- TASK
The expected answer is the set of lines in the data below between the line holding "## Overview" and the line holding "7. **Limitations**", inclusive, written out exactly.

- GIVEN RECORDS
<<<<
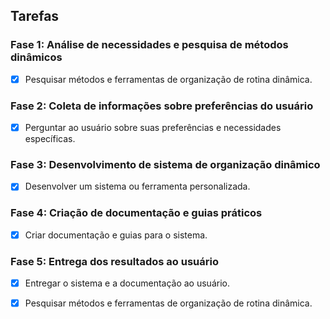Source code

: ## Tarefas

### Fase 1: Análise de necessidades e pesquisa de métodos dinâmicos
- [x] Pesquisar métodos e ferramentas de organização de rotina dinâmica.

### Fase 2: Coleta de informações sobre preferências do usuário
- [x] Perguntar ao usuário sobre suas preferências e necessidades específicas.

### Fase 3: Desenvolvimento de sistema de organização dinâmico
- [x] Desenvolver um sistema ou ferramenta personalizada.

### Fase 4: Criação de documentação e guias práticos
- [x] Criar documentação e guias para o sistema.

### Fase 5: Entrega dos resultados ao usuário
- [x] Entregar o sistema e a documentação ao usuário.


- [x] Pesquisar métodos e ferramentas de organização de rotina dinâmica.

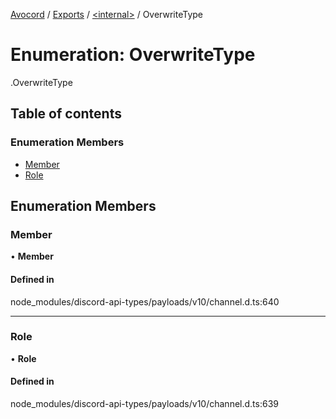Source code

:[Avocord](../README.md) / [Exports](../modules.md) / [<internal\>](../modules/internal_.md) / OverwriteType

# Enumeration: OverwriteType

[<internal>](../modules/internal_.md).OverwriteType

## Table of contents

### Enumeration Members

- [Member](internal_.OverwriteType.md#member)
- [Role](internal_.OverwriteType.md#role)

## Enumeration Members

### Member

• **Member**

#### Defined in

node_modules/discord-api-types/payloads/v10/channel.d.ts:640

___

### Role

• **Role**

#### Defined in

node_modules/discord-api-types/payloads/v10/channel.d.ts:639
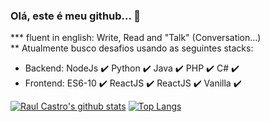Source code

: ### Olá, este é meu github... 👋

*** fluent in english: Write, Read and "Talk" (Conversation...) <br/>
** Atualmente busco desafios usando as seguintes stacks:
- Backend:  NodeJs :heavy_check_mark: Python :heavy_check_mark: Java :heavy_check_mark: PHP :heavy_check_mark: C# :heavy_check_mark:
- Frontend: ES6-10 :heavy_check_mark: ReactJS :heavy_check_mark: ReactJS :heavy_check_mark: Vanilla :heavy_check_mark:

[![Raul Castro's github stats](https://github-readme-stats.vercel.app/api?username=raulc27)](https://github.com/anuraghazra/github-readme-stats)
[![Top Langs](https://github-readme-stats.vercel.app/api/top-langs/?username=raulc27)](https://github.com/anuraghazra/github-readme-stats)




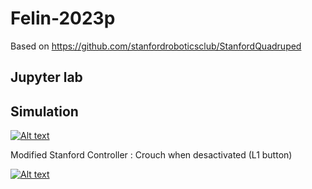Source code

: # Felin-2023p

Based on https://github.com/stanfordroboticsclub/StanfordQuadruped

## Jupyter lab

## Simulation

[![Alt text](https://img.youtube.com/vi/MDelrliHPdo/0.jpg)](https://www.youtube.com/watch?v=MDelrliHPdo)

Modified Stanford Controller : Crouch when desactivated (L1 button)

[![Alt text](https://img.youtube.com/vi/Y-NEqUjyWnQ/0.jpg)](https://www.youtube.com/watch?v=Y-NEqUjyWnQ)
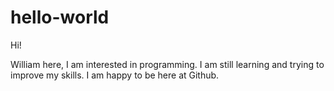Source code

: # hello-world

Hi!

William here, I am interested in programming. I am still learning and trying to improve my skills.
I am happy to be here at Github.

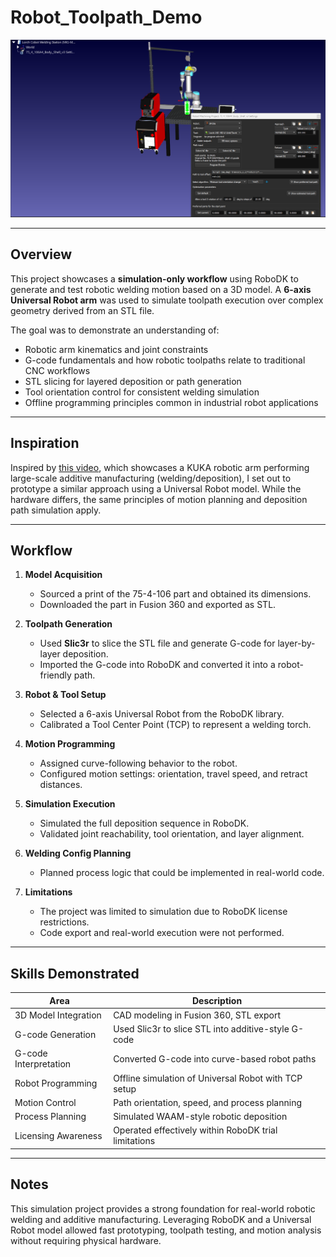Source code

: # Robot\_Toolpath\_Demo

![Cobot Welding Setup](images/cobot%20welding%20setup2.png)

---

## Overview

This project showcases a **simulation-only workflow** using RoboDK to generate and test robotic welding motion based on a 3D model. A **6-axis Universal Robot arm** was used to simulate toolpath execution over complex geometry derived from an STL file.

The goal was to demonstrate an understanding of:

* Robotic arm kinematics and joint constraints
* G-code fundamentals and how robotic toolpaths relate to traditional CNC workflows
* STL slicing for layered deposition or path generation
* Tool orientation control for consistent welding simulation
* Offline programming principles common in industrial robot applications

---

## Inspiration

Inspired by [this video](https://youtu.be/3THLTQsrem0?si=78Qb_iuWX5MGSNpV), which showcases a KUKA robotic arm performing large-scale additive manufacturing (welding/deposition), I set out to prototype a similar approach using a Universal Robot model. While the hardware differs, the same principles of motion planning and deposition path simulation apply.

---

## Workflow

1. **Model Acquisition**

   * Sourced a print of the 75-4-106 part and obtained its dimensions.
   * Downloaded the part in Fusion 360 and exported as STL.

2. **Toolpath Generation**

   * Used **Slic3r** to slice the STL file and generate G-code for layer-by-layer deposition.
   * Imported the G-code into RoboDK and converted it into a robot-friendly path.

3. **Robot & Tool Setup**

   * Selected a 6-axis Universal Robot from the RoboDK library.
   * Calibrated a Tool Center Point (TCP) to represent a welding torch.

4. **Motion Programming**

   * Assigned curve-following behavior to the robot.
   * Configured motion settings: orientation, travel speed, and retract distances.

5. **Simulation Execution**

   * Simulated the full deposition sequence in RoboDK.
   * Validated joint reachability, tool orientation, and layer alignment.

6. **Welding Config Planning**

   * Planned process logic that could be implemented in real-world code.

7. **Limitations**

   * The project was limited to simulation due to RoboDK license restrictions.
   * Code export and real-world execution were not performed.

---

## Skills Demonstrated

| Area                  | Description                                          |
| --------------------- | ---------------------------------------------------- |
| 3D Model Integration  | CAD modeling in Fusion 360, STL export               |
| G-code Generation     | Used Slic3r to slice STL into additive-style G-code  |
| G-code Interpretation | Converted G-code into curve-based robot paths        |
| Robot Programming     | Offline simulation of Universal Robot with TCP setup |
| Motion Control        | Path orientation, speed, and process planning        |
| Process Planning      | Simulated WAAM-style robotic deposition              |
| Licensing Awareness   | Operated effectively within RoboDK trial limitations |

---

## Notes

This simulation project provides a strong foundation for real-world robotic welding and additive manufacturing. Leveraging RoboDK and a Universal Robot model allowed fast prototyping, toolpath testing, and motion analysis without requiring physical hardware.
>>>>
<<<<
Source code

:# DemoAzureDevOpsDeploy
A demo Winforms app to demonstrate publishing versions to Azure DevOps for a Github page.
>>>>
- RESPONSE TO THIS TASK
## Overview

This project showcases a **simulation-only workflow** using RoboDK to generate and test robotic welding motion based on a 3D model. A **6-axis Universal Robot arm** was used to simulate toolpath execution over complex geometry derived from an STL file.

The goal was to demonstrate an understanding of:

* Robotic arm kinematics and joint constraints
* G-code fundamentals and how robotic toolpaths relate to traditional CNC workflows
* STL slicing for layered deposition or path generation
* Tool orientation control for consistent welding simulation
* Offline programming principles common in industrial robot applications

---

## Inspiration

Inspired by [this video](https://youtu.be/3THLTQsrem0?si=78Qb_iuWX5MGSNpV), which showcases a KUKA robotic arm performing large-scale additive manufacturing (welding/deposition), I set out to prototype a similar approach using a Universal Robot model. While the hardware differs, the same principles of motion planning and deposition path simulation apply.

---

## Workflow

1. **Model Acquisition**

   * Sourced a print of the 75-4-106 part and obtained its dimensions.
   * Downloaded the part in Fusion 360 and exported as STL.

2. **Toolpath Generation**

   * Used **Slic3r** to slice the STL file and generate G-code for layer-by-layer deposition.
   * Imported the G-code into RoboDK and converted it into a robot-friendly path.

3. **Robot & Tool Setup**

   * Selected a 6-axis Universal Robot from the RoboDK library.
   * Calibrated a Tool Center Point (TCP) to represent a welding torch.

4. **Motion Programming**

   * Assigned curve-following behavior to the robot.
   * Configured motion settings: orientation, travel speed, and retract distances.

5. **Simulation Execution**

   * Simulated the full deposition sequence in RoboDK.
   * Validated joint reachability, tool orientation, and layer alignment.

6. **Welding Config Planning**

   * Planned process logic that could be implemented in real-world code.

7. **Limitations**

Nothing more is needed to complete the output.